[Dataset]
_ _ _

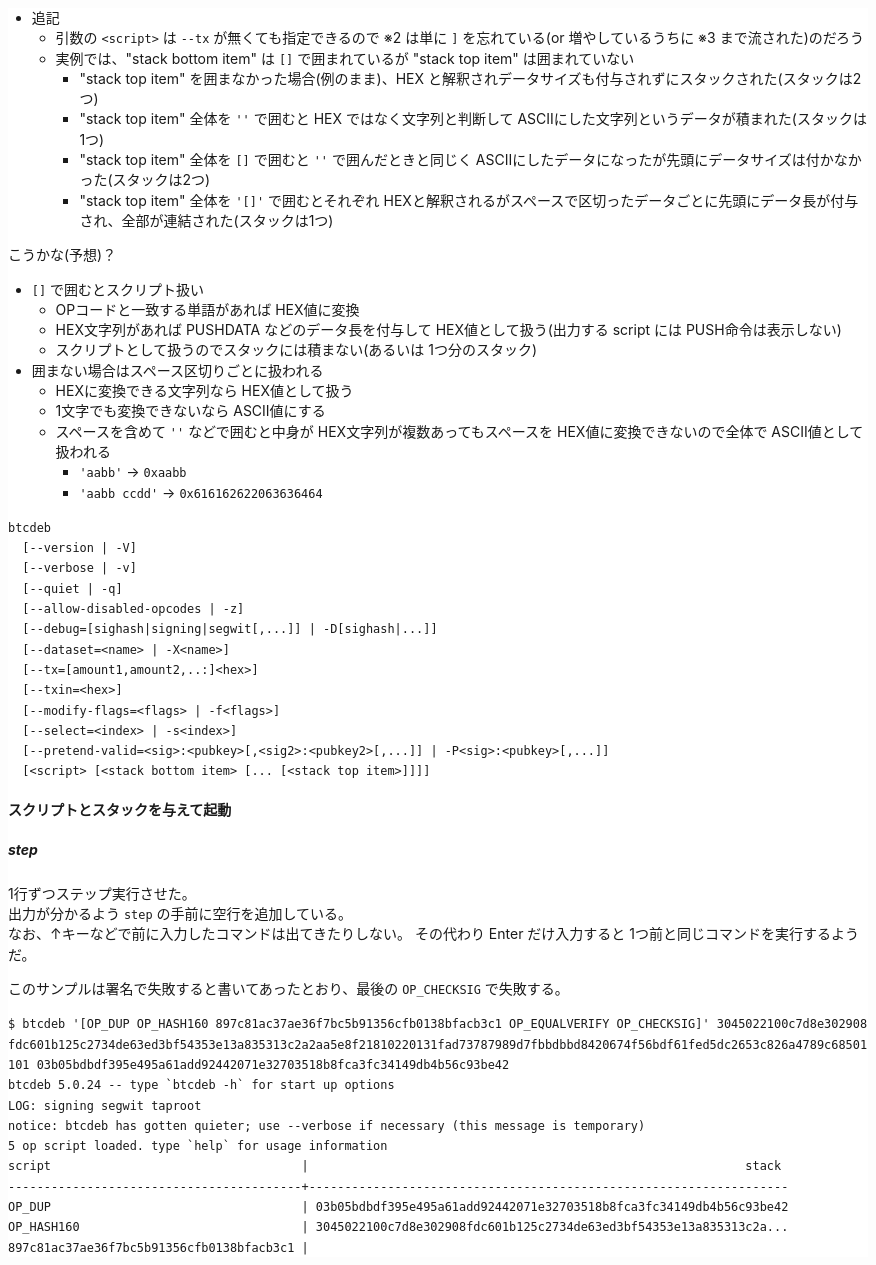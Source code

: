 * 追記
  * 引数の `<script>` は `--tx` が無くても指定できるので ※2 は単に `]` を忘れている(or 増やしているうちに ※3 まで流された)のだろう
  * 実例では、"stack bottom item" は `[]` で囲まれているが "stack top item" は囲まれていない
    * "stack top item" を囲まなかった場合(例のまま)、HEX と解釈されデータサイズも付与されずにスタックされた(スタックは2つ)
    * "stack top item" 全体を `''` で囲むと HEX ではなく文字列と判断して ASCIIにした文字列というデータが積まれた(スタックは1つ)
    * "stack top item" 全体を `[]` で囲むと `''` で囲んだときと同じく ASCIIにしたデータになったが先頭にデータサイズは付かなかった(スタックは2つ)
    * "stack top item" 全体を `'[]'` で囲むとそれぞれ HEXと解釈されるがスペースで区切ったデータごとに先頭にデータ長が付与され、全部が連結された(スタックは1つ)

こうかな(予想)？

* `[]` で囲むとスクリプト扱い
  * OPコードと一致する単語があれば HEX値に変換
  * HEX文字列があれば PUSHDATA などのデータ長を付与して HEX値として扱う(出力する script には PUSH命令は表示しない)
  * スクリプトとして扱うのでスタックには積まない(あるいは 1つ分のスタック)
* 囲まない場合はスペース区切りごとに扱われる
  * HEXに変換できる文字列なら HEX値として扱う
  * 1文字でも変換できないなら ASCII値にする
  * スペースを含めて `''` などで囲むと中身が HEX文字列が複数あってもスペースを HEX値に変換できないので全体で ASCII値として扱われる
    * `'aabb'` → `0xaabb`
    * `'aabb ccdd'` → `0x616162622063636464`

```console
btcdeb
  [--version | -V] 
  [--verbose | -v] 
  [--quiet | -q] 
  [--allow-disabled-opcodes | -z] 
  [--debug=[sighash|signing|segwit[,...]] | -D[sighash|...]]
  [--dataset=<name> | -X<name>] 
  [--tx=[amount1,amount2,..:]<hex>]
  [--txin=<hex>] 
  [--modify-flags=<flags> | -f<flags>] 
  [--select=<index> | -s<index>] 
  [--pretend-valid=<sig>:<pubkey>[,<sig2>:<pubkey2>[,...]] | -P<sig>:<pubkey>[,...]] 
  [<script> [<stack bottom item> [... [<stack top item>]]]]
```


#### スクリプトとスタックを与えて起動

##### step

1行ずつステップ実行させた。  
出力が分かるよう `step` の手前に空行を追加している。  
なお、↑キーなどで前に入力したコマンドは出てきたりしない。
その代わり Enter だけ入力すると 1つ前と同じコマンドを実行するようだ。

このサンプルは署名で失敗すると書いてあったとおり、最後の `OP_CHECKSIG` で失敗する。

```console
$ btcdeb '[OP_DUP OP_HASH160 897c81ac37ae36f7bc5b91356cfb0138bfacb3c1 OP_EQUALVERIFY OP_CHECKSIG]' 3045022100c7d8e302908fdc601b125c2734de63ed3bf54353e13a835313c2a2aa5e8f21810220131fad73787989d7fbbdbbd8420674f56bdf61fed5dc2653c826a4789c68501101 03b05bdbdf395e495a61add92442071e32703518b8fca3fc34149db4b56c93be42
btcdeb 5.0.24 -- type `btcdeb -h` for start up options
LOG: signing segwit taproot
notice: btcdeb has gotten quieter; use --verbose if necessary (this message is temporary)
5 op script loaded. type `help` for usage information
script                                   |                                                             stack
-----------------------------------------+-------------------------------------------------------------------
OP_DUP                                   | 03b05bdbdf395e495a61add92442071e32703518b8fca3fc34149db4b56c93be42
OP_HASH160                               | 3045022100c7d8e302908fdc601b125c2734de63ed3bf54353e13a835313c2a...
897c81ac37ae36f7bc5b91356cfb0138bfacb3c1 |
```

_ _ _

[Try it]
A single number is expected: how many lines of the data hold the string "bottom".

[Answer to this exercise]
2